■ What you have to do: Every record below should be printed exactly, except for the pictures.

"""

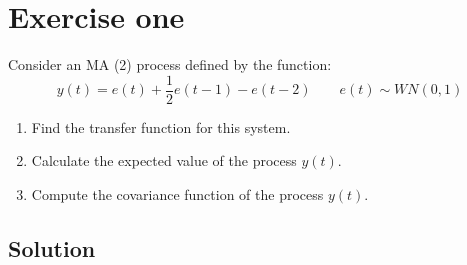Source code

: \section{Exercise one}

Consider an MA (2) process defined by the function:
\[y(t)=e(t)+\dfrac{1}{2}e(t-1)-e(t-2) \qquad e(t)\sim WN(0,1)\]
\begin{enumerate}
    \item Find the transfer function for this system.
    \item Calculate the expected value of the process $y(t)$. 
    \item Compute the covariance function of the process $y(t)$. 
\end{enumerate}

\subsection*{Solution}

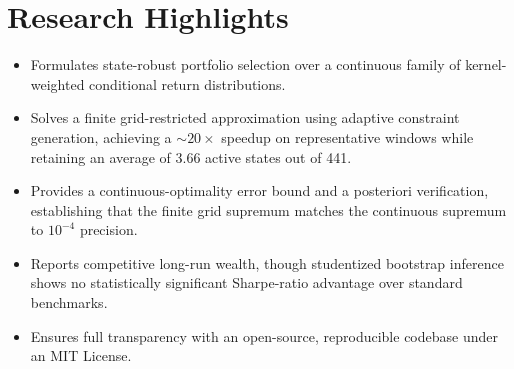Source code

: \documentclass[12pt]{article}
\begin{document}
\section*{Research Highlights}

\begin{itemize}[leftmargin=*]
    \item Formulates state-robust portfolio selection over a continuous family of kernel-weighted conditional return distributions.
    \item Solves a finite grid-restricted approximation using adaptive constraint generation, achieving a $\sim 20\times$ speedup on representative windows while retaining an average of 3.66 active states out of 441.
    \item Provides a continuous-optimality error bound and a posteriori verification, establishing that the finite grid supremum matches the continuous supremum to $10^{-4}$ precision.
    \item Reports competitive long-run wealth, though studentized bootstrap inference shows no statistically significant Sharpe-ratio advantage over standard benchmarks.
    \item Ensures full transparency with an open-source, reproducible codebase under an MIT License.
\end{itemize}
\end{document}
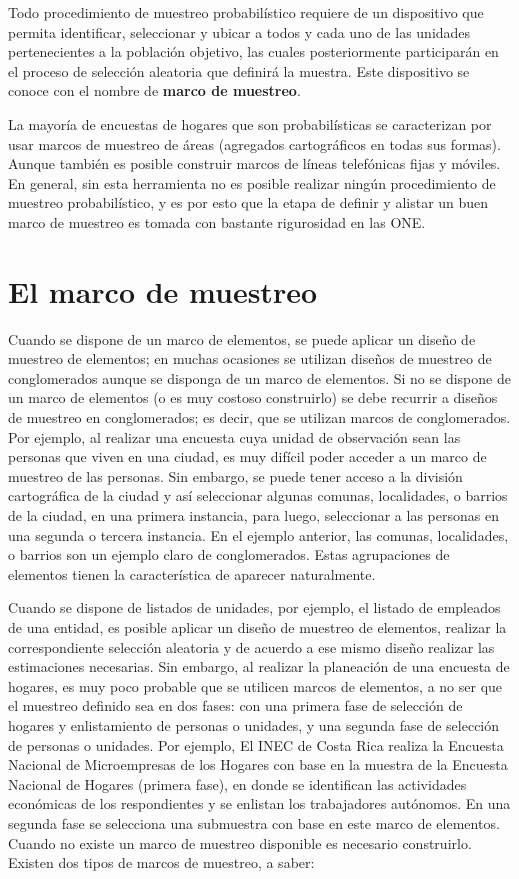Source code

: \documentclass[
  10pt,
  spanish,
]{book}
\begin{document}
Todo procedimiento de muestreo probabilístico requiere de un dispositivo que permita identificar, seleccionar y ubicar a todos y cada uno de las unidades pertenecientes a la población objetivo, las cuales posteriormente participarán en el proceso de selección aleatoria que definirá la muestra. Este dispositivo se conoce con el nombre de \textbf{marco de muestreo}.

La mayoría de encuestas de hogares que son probabilísticas se caracterizan por usar marcos de muestreo de áreas (agregados cartográficos en todas sus formas). Aunque también es posible construir marcos de líneas telefónicas fijas y móviles. En general, sin esta herramienta no es posible realizar ningún procedimiento de muestreo probabilístico, y es por esto que la etapa de definir y alistar un buen marco de muestreo es tomada con bastante rigurosidad en las ONE.

\hypertarget{el-marco-de-muestreo}{%
\section{El marco de muestreo}\label{el-marco-de-muestreo}}

Cuando se dispone de un marco de elementos, se puede aplicar un diseño de muestreo de elementos; en muchas ocasiones se utilizan diseños de muestreo de conglomerados aunque se disponga de un marco de elementos. Si no se dispone de un marco de elementos (o es muy costoso construirlo) se debe recurrir a diseños de muestreo en conglomerados; es decir, que se utilizan marcos de conglomerados. Por ejemplo, al realizar una encuesta cuya unidad de observación sean las personas que viven en una ciudad, es muy difícil poder acceder a un marco de muestreo de las personas. Sin embargo, se puede tener acceso a la división cartográfica de la ciudad y así seleccionar algunas comunas, localidades, o barrios de la ciudad, en una primera instancia, para luego, seleccionar a las personas en una segunda o tercera instancia. En el ejemplo anterior, las comunas, localidades, o barrios son un ejemplo claro de conglomerados. Estas agrupaciones de elementos tienen la característica de aparecer naturalmente.

Cuando se dispone de listados de unidades, por ejemplo, el listado de empleados de una entidad, es posible aplicar un diseño de muestreo de elementos, realizar la correspondiente selección aleatoria y de acuerdo a ese mismo diseño realizar las estimaciones necesarias. Sin embargo, al realizar la planeación de una encuesta de hogares, es muy poco probable que se utilicen marcos de elementos, a no ser que el muestreo definido sea en dos fases: con una primera fase de selección de hogares y enlistamiento de personas o unidades, y una segunda fase de selección de personas o unidades. Por ejemplo, El INEC de Costa Rica realiza la Encuesta Nacional de Microempresas de los Hogares con base en la muestra de la Encuesta Nacional de Hogares (primera fase), en donde se identifican las actividades económicas de los respondientes y se enlistan los trabajadores autónomos. En una segunda fase se selecciona una submuestra con base en este marco de elementos. Cuando no existe un marco de muestreo disponible es necesario construirlo. Existen dos tipos de marcos de muestreo, a saber:
\end{document}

"""

■ Answer for this exercise:
Source code

: \section{Exercise one}

Consider an MA (2) process defined by the function:
\[y(t)=e(t)+\dfrac{1}{2}e(t-1)-e(t-2) \qquad e(t)\sim WN(0,1)\]
\begin{enumerate}
    \item Find the transfer function for this system.
    \item Calculate the expected value of the process $y(t)$. 
    \item Compute the covariance function of the process $y(t)$. 
\end{enumerate}

\subsection*{Solution}

Source code

: \documentclass[12pt]{article}
\begin{document}
\section*{Research Highlights}

\begin{itemize}[leftmargin=*]
    \item Formulates state-robust portfolio selection over a continuous family of kernel-weighted conditional return distributions.
    \item Solves a finite grid-restricted approximation using adaptive constraint generation, achieving a $\sim 20\times$ speedup on representative windows while retaining an average of 3.66 active states out of 441.
    \item Provides a continuous-optimality error bound and a posteriori verification, establishing that the finite grid supremum matches the continuous supremum to $10^{-4}$ precision.
    \item Reports competitive long-run wealth, though studentized bootstrap inference shows no statistically significant Sharpe-ratio advantage over standard benchmarks.
    \item Ensures full transparency with an open-source, reproducible codebase under an MIT License.
\end{itemize}
\end{document}
Source code

: \documentclass[
  10pt,
  spanish,
]{book}
\begin{document}
Todo procedimiento de muestreo probabilístico requiere de un dispositivo que permita identificar, seleccionar y ubicar a todos y cada uno de las unidades pertenecientes a la población objetivo, las cuales posteriormente participarán en el proceso de selección aleatoria que definirá la muestra. Este dispositivo se conoce con el nombre de \textbf{marco de muestreo}.

La mayoría de encuestas de hogares que son probabilísticas se caracterizan por usar marcos de muestreo de áreas (agregados cartográficos en todas sus formas). Aunque también es posible construir marcos de líneas telefónicas fijas y móviles. En general, sin esta herramienta no es posible realizar ningún procedimiento de muestreo probabilístico, y es por esto que la etapa de definir y alistar un buen marco de muestreo es tomada con bastante rigurosidad en las ONE.

\hypertarget{el-marco-de-muestreo}{%
\section{El marco de muestreo}\label{el-marco-de-muestreo}}

Cuando se dispone de un marco de elementos, se puede aplicar un diseño de muestreo de elementos; en muchas ocasiones se utilizan diseños de muestreo de conglomerados aunque se disponga de un marco de elementos. Si no se dispone de un marco de elementos (o es muy costoso construirlo) se debe recurrir a diseños de muestreo en conglomerados; es decir, que se utilizan marcos de conglomerados. Por ejemplo, al realizar una encuesta cuya unidad de observación sean las personas que viven en una ciudad, es muy difícil poder acceder a un marco de muestreo de las personas. Sin embargo, se puede tener acceso a la división cartográfica de la ciudad y así seleccionar algunas comunas, localidades, o barrios de la ciudad, en una primera instancia, para luego, seleccionar a las personas en una segunda o tercera instancia. En el ejemplo anterior, las comunas, localidades, o barrios son un ejemplo claro de conglomerados. Estas agrupaciones de elementos tienen la característica de aparecer naturalmente.

Cuando se dispone de listados de unidades, por ejemplo, el listado de empleados de una entidad, es posible aplicar un diseño de muestreo de elementos, realizar la correspondiente selección aleatoria y de acuerdo a ese mismo diseño realizar las estimaciones necesarias. Sin embargo, al realizar la planeación de una encuesta de hogares, es muy poco probable que se utilicen marcos de elementos, a no ser que el muestreo definido sea en dos fases: con una primera fase de selección de hogares y enlistamiento de personas o unidades, y una segunda fase de selección de personas o unidades. Por ejemplo, El INEC de Costa Rica realiza la Encuesta Nacional de Microempresas de los Hogares con base en la muestra de la Encuesta Nacional de Hogares (primera fase), en donde se identifican las actividades económicas de los respondientes y se enlistan los trabajadores autónomos. En una segunda fase se selecciona una submuestra con base en este marco de elementos. Cuando no existe un marco de muestreo disponible es necesario construirlo. Existen dos tipos de marcos de muestreo, a saber:
\end{document}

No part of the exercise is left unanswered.